**TASK PROMPT**
Of all the lines in the entries below, give again exactly those starting at the line containing "The pixels on" and ending at the line containing "# Define a list of all vowels for convenience", both ends included, and no others.
--- DATA UNDER STUDY Enclosed Below ---
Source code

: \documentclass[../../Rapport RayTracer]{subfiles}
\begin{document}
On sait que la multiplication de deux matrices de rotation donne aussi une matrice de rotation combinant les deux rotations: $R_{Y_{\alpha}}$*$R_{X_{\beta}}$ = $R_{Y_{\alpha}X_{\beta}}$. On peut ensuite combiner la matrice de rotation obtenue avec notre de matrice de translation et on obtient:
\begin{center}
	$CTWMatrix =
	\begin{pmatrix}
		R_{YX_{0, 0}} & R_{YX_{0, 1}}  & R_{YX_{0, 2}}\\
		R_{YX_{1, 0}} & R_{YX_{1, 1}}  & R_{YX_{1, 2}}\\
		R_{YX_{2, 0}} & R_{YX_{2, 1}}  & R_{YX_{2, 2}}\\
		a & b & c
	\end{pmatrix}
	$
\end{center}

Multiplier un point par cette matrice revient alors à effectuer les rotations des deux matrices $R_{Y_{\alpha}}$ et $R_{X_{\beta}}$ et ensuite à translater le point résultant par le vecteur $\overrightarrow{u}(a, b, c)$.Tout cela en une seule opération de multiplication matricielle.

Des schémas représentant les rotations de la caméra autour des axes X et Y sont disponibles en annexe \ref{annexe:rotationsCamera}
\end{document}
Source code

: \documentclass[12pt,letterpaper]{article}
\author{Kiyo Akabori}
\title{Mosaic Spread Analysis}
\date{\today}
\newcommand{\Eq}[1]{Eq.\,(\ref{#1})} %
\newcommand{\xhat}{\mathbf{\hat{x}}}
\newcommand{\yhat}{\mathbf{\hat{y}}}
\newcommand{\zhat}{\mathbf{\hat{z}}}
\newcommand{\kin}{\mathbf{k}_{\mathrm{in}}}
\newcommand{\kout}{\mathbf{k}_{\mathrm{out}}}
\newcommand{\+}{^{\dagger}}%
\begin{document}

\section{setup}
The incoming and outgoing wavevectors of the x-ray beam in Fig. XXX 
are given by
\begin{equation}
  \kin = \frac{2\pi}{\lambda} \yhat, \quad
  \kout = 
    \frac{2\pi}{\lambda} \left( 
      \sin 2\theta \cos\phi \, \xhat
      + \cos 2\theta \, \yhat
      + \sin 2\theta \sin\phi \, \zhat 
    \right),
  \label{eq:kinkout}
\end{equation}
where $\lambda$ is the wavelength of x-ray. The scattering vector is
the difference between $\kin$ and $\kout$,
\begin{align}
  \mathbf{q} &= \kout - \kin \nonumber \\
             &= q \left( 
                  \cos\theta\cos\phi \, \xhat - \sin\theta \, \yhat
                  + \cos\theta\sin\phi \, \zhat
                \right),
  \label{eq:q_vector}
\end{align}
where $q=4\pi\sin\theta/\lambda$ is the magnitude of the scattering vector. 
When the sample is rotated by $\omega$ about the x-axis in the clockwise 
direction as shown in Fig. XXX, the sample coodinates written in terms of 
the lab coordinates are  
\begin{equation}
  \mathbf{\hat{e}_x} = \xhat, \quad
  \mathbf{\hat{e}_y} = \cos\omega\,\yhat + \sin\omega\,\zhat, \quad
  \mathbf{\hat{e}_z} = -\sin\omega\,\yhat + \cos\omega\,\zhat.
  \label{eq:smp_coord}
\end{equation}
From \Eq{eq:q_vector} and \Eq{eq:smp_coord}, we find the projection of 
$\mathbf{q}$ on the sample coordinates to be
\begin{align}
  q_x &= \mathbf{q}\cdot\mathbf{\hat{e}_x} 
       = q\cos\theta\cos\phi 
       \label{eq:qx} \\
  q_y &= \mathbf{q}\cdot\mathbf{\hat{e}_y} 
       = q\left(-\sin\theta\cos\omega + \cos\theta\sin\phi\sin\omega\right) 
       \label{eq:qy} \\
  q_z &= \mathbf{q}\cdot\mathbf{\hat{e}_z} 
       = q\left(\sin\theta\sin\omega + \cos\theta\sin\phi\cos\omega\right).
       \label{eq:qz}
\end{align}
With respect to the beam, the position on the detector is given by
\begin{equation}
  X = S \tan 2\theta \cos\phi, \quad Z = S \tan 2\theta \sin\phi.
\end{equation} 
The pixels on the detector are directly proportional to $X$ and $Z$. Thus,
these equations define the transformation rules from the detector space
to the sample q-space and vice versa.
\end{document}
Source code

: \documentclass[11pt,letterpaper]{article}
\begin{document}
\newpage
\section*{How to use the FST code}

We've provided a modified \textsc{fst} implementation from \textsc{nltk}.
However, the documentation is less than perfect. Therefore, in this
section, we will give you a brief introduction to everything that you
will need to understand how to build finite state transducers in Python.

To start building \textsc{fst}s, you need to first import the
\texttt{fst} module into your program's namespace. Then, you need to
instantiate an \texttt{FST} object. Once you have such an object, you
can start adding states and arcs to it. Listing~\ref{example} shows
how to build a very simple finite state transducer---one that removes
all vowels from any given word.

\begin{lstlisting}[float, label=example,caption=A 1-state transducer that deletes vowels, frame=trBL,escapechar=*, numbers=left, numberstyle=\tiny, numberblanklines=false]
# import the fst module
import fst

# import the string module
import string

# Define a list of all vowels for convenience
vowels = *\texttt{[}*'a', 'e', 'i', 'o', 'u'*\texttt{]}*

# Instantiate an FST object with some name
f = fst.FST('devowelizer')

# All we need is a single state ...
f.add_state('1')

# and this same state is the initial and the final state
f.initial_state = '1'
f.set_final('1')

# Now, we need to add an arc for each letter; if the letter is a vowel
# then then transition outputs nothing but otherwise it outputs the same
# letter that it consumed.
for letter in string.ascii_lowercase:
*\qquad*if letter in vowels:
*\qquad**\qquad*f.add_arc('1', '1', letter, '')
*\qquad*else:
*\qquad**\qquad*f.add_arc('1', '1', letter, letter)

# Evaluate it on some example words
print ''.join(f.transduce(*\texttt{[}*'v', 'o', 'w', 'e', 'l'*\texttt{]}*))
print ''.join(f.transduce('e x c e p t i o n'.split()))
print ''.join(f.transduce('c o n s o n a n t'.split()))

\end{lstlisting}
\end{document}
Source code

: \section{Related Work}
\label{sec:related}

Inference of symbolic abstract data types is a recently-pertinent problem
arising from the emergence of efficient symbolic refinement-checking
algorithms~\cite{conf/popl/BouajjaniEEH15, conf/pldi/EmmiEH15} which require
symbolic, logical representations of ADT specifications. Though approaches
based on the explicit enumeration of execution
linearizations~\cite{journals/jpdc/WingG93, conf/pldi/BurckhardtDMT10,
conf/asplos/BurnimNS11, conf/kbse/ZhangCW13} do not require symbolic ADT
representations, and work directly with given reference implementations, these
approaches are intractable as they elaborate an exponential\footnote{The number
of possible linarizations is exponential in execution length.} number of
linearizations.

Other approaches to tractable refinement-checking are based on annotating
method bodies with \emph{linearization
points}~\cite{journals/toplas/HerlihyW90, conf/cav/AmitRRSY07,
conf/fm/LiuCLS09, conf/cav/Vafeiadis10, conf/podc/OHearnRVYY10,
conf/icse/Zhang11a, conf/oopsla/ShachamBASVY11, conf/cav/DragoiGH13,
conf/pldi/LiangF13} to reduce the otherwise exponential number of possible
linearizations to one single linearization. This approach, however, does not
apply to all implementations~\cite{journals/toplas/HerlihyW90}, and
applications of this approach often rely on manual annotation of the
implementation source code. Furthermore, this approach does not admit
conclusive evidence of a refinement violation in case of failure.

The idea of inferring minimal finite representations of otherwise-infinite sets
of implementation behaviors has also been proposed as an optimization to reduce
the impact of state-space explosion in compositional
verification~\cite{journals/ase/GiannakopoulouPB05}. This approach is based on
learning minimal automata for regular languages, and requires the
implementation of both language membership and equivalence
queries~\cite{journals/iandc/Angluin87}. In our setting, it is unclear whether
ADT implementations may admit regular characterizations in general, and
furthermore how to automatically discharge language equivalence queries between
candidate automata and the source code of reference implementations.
--- End of Enclosed DATA UNDER STUDY ---
**TASK OUTPUT**
The pixels on the detector are directly proportional to $X$ and $Z$. Thus,
these equations define the transformation rules from the detector space
to the sample q-space and vice versa.
\end{document}
Source code

: \documentclass[11pt,letterpaper]{article}
\begin{document}
\newpage
\section*{How to use the FST code}

We've provided a modified \textsc{fst} implementation from \textsc{nltk}.
However, the documentation is less than perfect. Therefore, in this
section, we will give you a brief introduction to everything that you
will need to understand how to build finite state transducers in Python.

To start building \textsc{fst}s, you need to first import the
\texttt{fst} module into your program's namespace. Then, you need to
instantiate an \texttt{FST} object. Once you have such an object, you
can start adding states and arcs to it. Listing~\ref{example} shows
how to build a very simple finite state transducer---one that removes
all vowels from any given word.

\begin{lstlisting}[float, label=example,caption=A 1-state transducer that deletes vowels, frame=trBL,escapechar=*, numbers=left, numberstyle=\tiny, numberblanklines=false]
# import the fst module
import fst

# import the string module
import string

# Define a list of all vowels for convenience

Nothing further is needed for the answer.